Following his re-election loss, Chiu blamed China’s attacks on him as one of the reasons he was defeated. According to an article in the National Post, former Canadian diplomat Charles Burton warned Chiu about the disinformation campaign on WeChat, “but there seemed little they could do about it.”
It is difficult to measure direct impact of such messages on election outcomes, especially given community concerns about the recent uptick in anti-Asian racism and the COVID-19 pandemic more broadly. Prior to the election, polling firm Mainstreet Research found that nearly two-thirds of self-identified Chinese voters surveyed stated that they would be supporting non-Conservative candidates, a change from previous voting behavior. In the case of former MP Kenny Chiu, he lost his re-election bid to Liberal Party candidate Parm Bains by nine points, a swing of more than 15 points from his prior election.
On top of this, following the election, the Chinese Canadian Conservative Association — a group representing Conservative-leaning Chinese voters in Canada — urged Conservative MP Erin O’Toole to resign, stating that the party’s anti-China stance alienated Chinese Canadian voters and ultimately cost Conservatives the election. They also urged the party to take a less “confrontational” stance toward China, as the use of racist tropes and othering language by some party members could foment hatred against the Chinese community. The unfortunate second-order effect of this is that authoritarian countries like China and Russia weaponize such societal cleavages to achieve their own interests.

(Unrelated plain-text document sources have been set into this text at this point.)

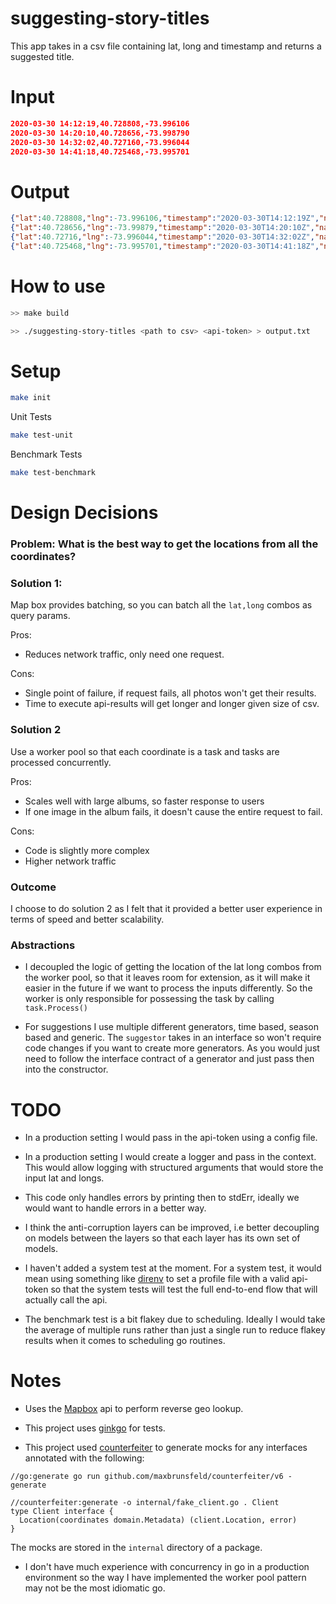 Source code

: # suggesting-story-titles

This app takes in a csv file containing lat, long and timestamp 
and returns a suggested title.

# Input
```json
2020-03-30 14:12:19,40.728808,-73.996106
2020-03-30 14:20:10,40.728656,-73.998790
2020-03-30 14:32:02,40.727160,-73.996044
2020-03-30 14:41:18,40.725468,-73.995701
``` 

# Output
```json
{"lat":40.728808,"lng":-73.996106,"timestamp":"2020-03-30T14:12:19Z","name":"New York","title":"A blooming spring in New York"}
{"lat":40.728656,"lng":-73.99879,"timestamp":"2020-03-30T14:20:10Z","name":"New York","title":"Time well spent in New York"}
{"lat":40.72716,"lng":-73.996044,"timestamp":"2020-03-30T14:32:02Z","name":"New York","title":"Time well spent in New York"}
{"lat":40.725468,"lng":-73.995701,"timestamp":"2020-03-30T14:41:18Z","name":"New York","title":"A fun afternoon in New York"}
```

# How to use
```bash
>> make build

>> ./suggesting-story-titles <path to csv> <api-token> > output.txt
```

# Setup
```bash
make init
```

Unit Tests
```bash
make test-unit
```

Benchmark Tests
```bash
make test-benchmark
```

# Design Decisions

### Problem: What is the best way to get the locations from all the coordinates?

### Solution 1: 
Map box provides batching, so you can batch all the `lat,long` combos as query params.

Pros: 
* Reduces network traffic, only need one request.

Cons: 
* Single point of failure, if request fails, all photos won't get their results.
* Time to execute api-results will get longer and longer given size of csv.

### Solution 2

Use a worker pool so that each coordinate is a task and tasks are processed concurrently. 

Pros:
 * Scales well with large albums, so faster response to users
 * If one image in the album fails, it doesn't cause the entire request to fail.

Cons: 
 * Code is slightly more complex
 * Higher network traffic

### Outcome
I choose to do solution 2 as I felt that it provided a better user experience in terms
of speed and better scalability.

### Abstractions
* I decoupled the logic of getting the location of the lat long combos from the worker 
   pool, so that it leaves room for extension, as it will make it easier in the future if 
   we want to process the inputs differently. 
   So the worker is only responsible for possessing the task by calling `task.Process()`

* For suggestions I use multiple different generators, time based, season based and generic.
  The `suggestor` takes in an interface so won't require code changes if you want to create more
  generators. As you would just need to follow the interface contract of a generator and just pass
  then into the constructor. 
     
# TODO
 * In a production setting I would pass in the api-token using a config file. 
  
 * In a production setting I would create a logger and pass in the context. This would
   allow logging with structured arguments that would store the input lat and longs. 
   
 * This code only handles errors by printing then to stdErr, ideally we would want to handle errors
   in a better way.

 * I think the anti-corruption layers can be improved, i.e better decoupling on models between the layers
   so that each layer has its own set of models.
   
* I haven't added a system test at the moment. For a system test, it would mean using something like 
  [direnv](https://direnv.net/) to set a profile file with a valid api-token so that the system tests will
  test the full end-to-end flow that will actually call the api. 

* The benchmark test is a bit flakey due to scheduling. Ideally I would take the average 
of multiple runs rather than just a single run to reduce flakey results when it comes to 
    scheduling go routines.
 
# Notes
* Uses the [Mapbox](https://www.mapbox.com/) api to perform reverse geo lookup. 

* This project uses [ginkgo](https://github.com/onsi/ginkgo) for tests.
* This project used [counterfeiter](https://github.com/maxbrunsfeld/counterfeiter) to generate mocks for 
  any interfaces annotated with the following:
```golang
//go:generate go run github.com/maxbrunsfeld/counterfeiter/v6 -generate

//counterfeiter:generate -o internal/fake_client.go . Client
type Client interface {
  Location(coordinates domain.Metadata) (client.Location, error)
}
```
The mocks are stored in the `internal` directory of a package. 

* I don't have much experience with concurrency in go in a production environment 
so the way I have implemented the worker pool pattern may not be the most idiomatic go.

The case of the Canadian 2021 election underscores that perhaps one of the areas with most “promise” for China in turning its online influence into offline mobilization is through influencing the debates taking place within Chinese diaspora communities in democratic countries. The Chinese government has a direct line of sight into and a degree of editorial control over the content these communities consume due to the nature and structure of WeChat’s platform, while evidence shows how Chinese state narratives travel from official sources to appear on WeChat programs specifically tailored to the diaspora community. Most troublingly, even if the confluence of China-backed narratives and changes in voting behavior is entirely coincidental, the message the Chinese Communist Party may be receiving is that its attempts to influence voter behavior led to favorable election results. As China’s attempts to influence debates around the world in its favor, ensuring access to multilingual sources of independent, fact-based news and information may help build up community resilience to foreign influence campaigns.